One watches TV cop shows and hears about "probable cause" and
"unreasonable search and seizure." But one seldom hears about the
Fourth Amendment.

Well, thanks to the Fourth Amendment, which protects the right of all
of us to be secure in our persons and our homes, police and
prosecutors must obtain a warrant to search a home. They must show a
judge probable cause to obtain that warrant - why there is good
reason to believe that illegal drugs or firearms might be in a
person's house, for example. And the police must "knock and announce"
before they enter the home they are to search. If they do not knock
and announce, the search is unreasonable. And the evidence gathered
is excluded.

Last week, the U.S. Supreme Court ruled that such evidence could be
used. Knock and announce did not apply to Booker T. Hudson. The
decision was 5-4.

Justice Antonin Scalia said the centuries-old rule, and decades of
settled U.S. law reiterating it, was old-fashioned and no longer
necessary. (This is "conservative" jurisprudence?) Not to worry,
Scalia said: The police are better than they used to be. He said that
when cops do break the rule, the citizen could simply sue in civil court.

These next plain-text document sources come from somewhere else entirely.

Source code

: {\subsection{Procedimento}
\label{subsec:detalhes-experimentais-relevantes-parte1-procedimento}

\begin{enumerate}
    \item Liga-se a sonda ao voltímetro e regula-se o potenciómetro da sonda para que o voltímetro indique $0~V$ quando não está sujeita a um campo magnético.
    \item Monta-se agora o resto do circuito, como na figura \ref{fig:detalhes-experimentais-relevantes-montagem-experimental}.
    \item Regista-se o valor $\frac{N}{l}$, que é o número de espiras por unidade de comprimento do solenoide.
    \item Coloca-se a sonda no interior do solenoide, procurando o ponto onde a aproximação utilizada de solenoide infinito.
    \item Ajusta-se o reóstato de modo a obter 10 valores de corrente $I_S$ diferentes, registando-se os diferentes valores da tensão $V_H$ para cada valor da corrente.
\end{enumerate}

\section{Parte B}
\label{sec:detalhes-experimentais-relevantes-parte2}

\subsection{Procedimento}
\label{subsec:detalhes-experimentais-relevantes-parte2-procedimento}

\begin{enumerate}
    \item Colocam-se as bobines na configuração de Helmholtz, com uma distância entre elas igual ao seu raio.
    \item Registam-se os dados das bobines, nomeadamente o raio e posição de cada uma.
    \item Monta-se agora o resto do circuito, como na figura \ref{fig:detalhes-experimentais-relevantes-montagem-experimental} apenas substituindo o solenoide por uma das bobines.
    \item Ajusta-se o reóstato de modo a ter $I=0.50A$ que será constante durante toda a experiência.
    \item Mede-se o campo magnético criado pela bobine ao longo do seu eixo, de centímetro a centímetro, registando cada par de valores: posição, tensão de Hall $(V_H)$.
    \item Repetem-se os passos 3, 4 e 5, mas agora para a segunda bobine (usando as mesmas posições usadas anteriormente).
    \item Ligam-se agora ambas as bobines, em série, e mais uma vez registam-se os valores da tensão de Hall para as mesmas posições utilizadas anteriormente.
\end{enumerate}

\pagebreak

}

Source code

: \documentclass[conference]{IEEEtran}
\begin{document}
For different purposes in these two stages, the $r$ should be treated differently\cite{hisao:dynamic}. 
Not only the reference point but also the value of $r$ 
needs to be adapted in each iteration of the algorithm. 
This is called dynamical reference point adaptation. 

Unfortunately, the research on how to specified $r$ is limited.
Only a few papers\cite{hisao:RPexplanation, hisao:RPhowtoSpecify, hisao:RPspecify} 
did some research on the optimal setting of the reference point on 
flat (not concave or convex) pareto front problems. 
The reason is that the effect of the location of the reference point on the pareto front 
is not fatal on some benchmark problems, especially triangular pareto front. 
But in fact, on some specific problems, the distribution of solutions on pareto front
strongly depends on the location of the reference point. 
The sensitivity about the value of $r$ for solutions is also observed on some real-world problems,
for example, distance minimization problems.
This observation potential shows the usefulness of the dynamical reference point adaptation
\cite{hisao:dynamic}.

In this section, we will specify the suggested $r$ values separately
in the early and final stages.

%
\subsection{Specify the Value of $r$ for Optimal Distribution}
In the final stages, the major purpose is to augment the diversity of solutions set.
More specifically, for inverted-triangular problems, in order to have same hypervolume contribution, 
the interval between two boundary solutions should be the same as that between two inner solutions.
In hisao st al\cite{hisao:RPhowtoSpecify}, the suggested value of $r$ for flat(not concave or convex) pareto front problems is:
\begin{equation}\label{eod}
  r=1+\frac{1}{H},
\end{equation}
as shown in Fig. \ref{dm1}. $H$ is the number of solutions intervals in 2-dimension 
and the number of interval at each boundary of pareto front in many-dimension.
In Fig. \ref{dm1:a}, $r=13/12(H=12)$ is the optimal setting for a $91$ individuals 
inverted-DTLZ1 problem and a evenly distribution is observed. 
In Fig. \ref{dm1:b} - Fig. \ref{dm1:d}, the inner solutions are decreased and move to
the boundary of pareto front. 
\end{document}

And Scalia derided "knock and announce," reducing it, so far as the
exclusionary rule is concerned, to "the right not to be intruded upon
in one's nightclothes."

But of course the Fourth Amendment is not about the right not to be
intruded on in one's nightclothes. It is about the right not to be
intruded upon without due process of law. And, for centuries, due
process was to knock and announce.

Justice Scalia dismissed ages of legal tradition with the wave of a hand.

If all searches are reasonable, by definition, the Fourth Amendment
is gone; obliterated. And the government grows stronger against the
individual in an era of an ever-enlarging Big Brother.

If, in the time of the anti-terrorist state, no search is
unreasonable, the state has absolute power.

The Fourth Amendment is not about making life hard for police
officers and easy for criminals. It is not about a right to
"privacy," for there is no express right to privacy in the
Constitution. It is about the people's right to "be secure" in their
persons and homes - the right of the individual to be secure against
the state, no matter how large the state and how small the
individual. The state may arrest or incarcerate the individual, but
it must follow a set and orderly and expectable process. It must make
its case. And its power can never be absolute.

The Fourth Amendment is about the right of the single human being to
be treated with dignity and respect under our law, no matter what he
may have done or what a prosecutor thinks he may have done.

If Justice Sandra Day O'Connor had stayed on the court, this case
would have come out the other way. It had to be reconsidered in
conference so her replacement, Justice Samuel Alito, could vote.

O'Connor was a conservative from Arizona. She understood that state
power comes at the expense of individual rights. In this case, Alito
and the new chief justice, John Roberts, voted for state power.

When Roberts and Alito were nominated and confirmed, the nation was
assured by the president and his backers that these were no radicals.
They might be conservative judges, but they believed in the Constitution.

Well, thanks to their votes, one key component of the Constitution
has been forever diminished.

Throwing out centuries of law sounds pretty radical. It sounds far
more radical than Earl Warren and Hugo Black asserting that the
Constitution held the key for racial integration of our nation.

Scalia is a dangerous radical, and anyone who agrees with diluting
the Fourth Amendment, because of ideology, stupidity, or obsequiousness, is too.